The case concerned ownership of three patents for monitoring the effectiveness of HIV treatments. Stanford scientists, including Mark Holodniy, a professor of medicine specializing in AIDS research, developed the patented process with federal funding. While a research fellow at Stanford, Holodniy visited Cetus Corp. (later acquired by Roche) to learn a research technique – known as polymerase chain reaction, or PCR – for producing millions of copies of a specific DNA sequence. (Cetus later sold that line of business to Roche.)
The patent dispute arose from the wording of two agreements Holodniy signed assigning invention rights: a 1988 copyright and patent agreement at Stanford (the SU-18) and a 1989 visitor's confidentiality agreement at Cetus.
The federal appeals court said the phrase "do hereby assign" future patent rights in the Cetus document took effect immediately, trumping the previous "I agree to assign" language in the Stanford agreement, which the court described as a promise of future action.

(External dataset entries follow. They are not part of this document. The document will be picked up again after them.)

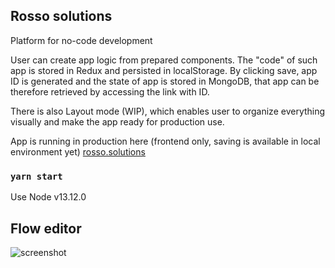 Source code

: ## Rosso solutions

Platform for no-code development

User can create app logic from prepared components. The "code" of such app is stored in Redux and persisted in localStorage. By clicking save, app ID is generated and the state of app is stored in MongoDB, that app can be therefore retrieved by accessing the link with ID.

There is also Layout mode (WIP), which enables user to organize everything visually and make the app ready for production use.

App is running in production here (frontend only, saving is available in local environment yet) <a href="https://rosso.solutions" target="_blank">rosso.solutions</a>

### `yarn start`

Use Node v13.12.0

## Flow editor

![screenshot](https://lukasvanek.com/rosso.png)

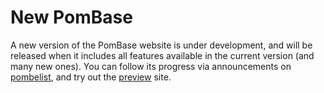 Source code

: # New PomBase

A new version of the PomBase website is under development, and will be
released when it includes all features available in the current
version (and many new ones). You can follow its progress via
announcements on [pombelist](http://listserver.ebi.ac.uk/mailman/listinfo/pombelist),
and try out the [preview](http://preview.pombase.org/) site.
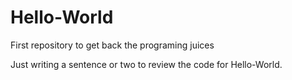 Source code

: # Hello-World
First repository to get back the programing juices

Just writing a sentence or two to review the code for Hello-World.
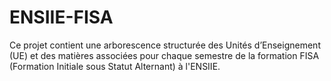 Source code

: # ENSIIE-FISA
Ce projet contient une arborescence structurée des Unités d’Enseignement (UE) et des matières associées pour chaque semestre de la formation FISA (Formation Initiale sous Statut Alternant) à l'ENSIIE.
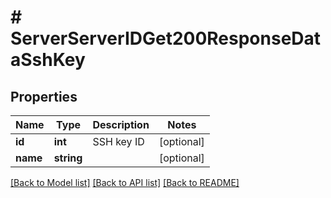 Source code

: # # ServerServerIDGet200ResponseDataSshKey

## Properties

Name | Type | Description | Notes
------------ | ------------- | ------------- | -------------
**id** | **int** | SSH key ID | [optional]
**name** | **string** |  | [optional]

[[Back to Model list]](../../README.md#models) [[Back to API list]](../../README.md#endpoints) [[Back to README]](../../README.md)
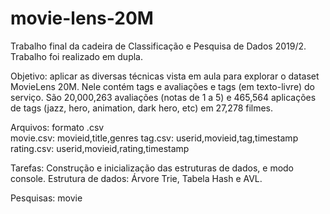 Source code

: # movie-lens-20M
Trabalho final da cadeira de Classificação e Pesquisa de Dados 2019/2. Trabalho foi
realizado em dupla.

Objetivo: aplicar as diversas técnicas vista em aula para explorar o dataset MovieLens 20M.
Nele contém tags e avaliações e tags (em texto-livre) do serviço. São 20,000,263 avaliações
(notas de 1 a 5) e 465,564 aplicações de tags (jazz, hero, animation, dark hero, etc) em
27,278 filmes.

Arquivos: formato .csv                                                                                                                     
movie.csv: movieid,title,genres
tag.csv: userid,movieid,tag,timestamp
rating.csv: userid,movieid,rating,timestamp

Tarefas: Construção e inicialização das estruturas de dados, e modo console.
Estrutura de dados: Árvore Trie, Tabela Hash e AVL.

Pesquisas:
movie <title or prefix>: retorna a lista de filmes com esse prefixo e para cada filme o
genero, avaliaçaão média e número de avaliações. 
(implementada somente para confirmar se o filme esta no dataset, sem pesquisa).

user <useID>: retorna a lista de filmes avaliações pelo usuários e para cada filme mostrar a nota dada pelo usuário, a média global e a contagem de avaliações.

top<N> '<genre>' - retorna os N filmes com melhores notas de um dado gênero com no mínimo 1000 avaliações.

tags <list of tags> - retorna para cada lista de tags dada, a pesquisa deve apresentar a lista de filmes que estão associados a essas tags.
ex: tags 'hero' 'marvel'

(erro: filmes com diferentes tags sao retornados da pesquisa)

Stanford had argued that Holodniy had no patent rights to assign to a third party in the first place, because the university retained title to the inventions by fulfilling the requirements of the Bayh-Dole Act.
In a brief filed on behalf of Stanford, former U.S. Sen. Birch Bayh, co-sponsor of the legislation, said inventors may obtain patent rights only if the university waives its rights and the governmental funding agency gives its express approval.
The Bayh-Dole Act "automatically vests ownership rights in the inventions arising from federally funded research in the universities, small businesses and nonprofit organizations responsible for their creation," Bayh wrote.
"Congress did not provide for individual inventors to have transferable ownership interests in patentable inventions created with federal funding. Rather, Congress rewarded individual inventors by requiring their employers to provide them with a share of royalties to be negotiated with the universities or nonprofit organizations."
At Stanford, after administrative expenses paid to the Office of Technology Licensing are deducted, the royalties or income streams from such inventions are shared by the inventor or inventors (one-third), the inventor's academic department (one-third) and the inventor's school (one-third). The department and school royalties must be used to support scientific research and education.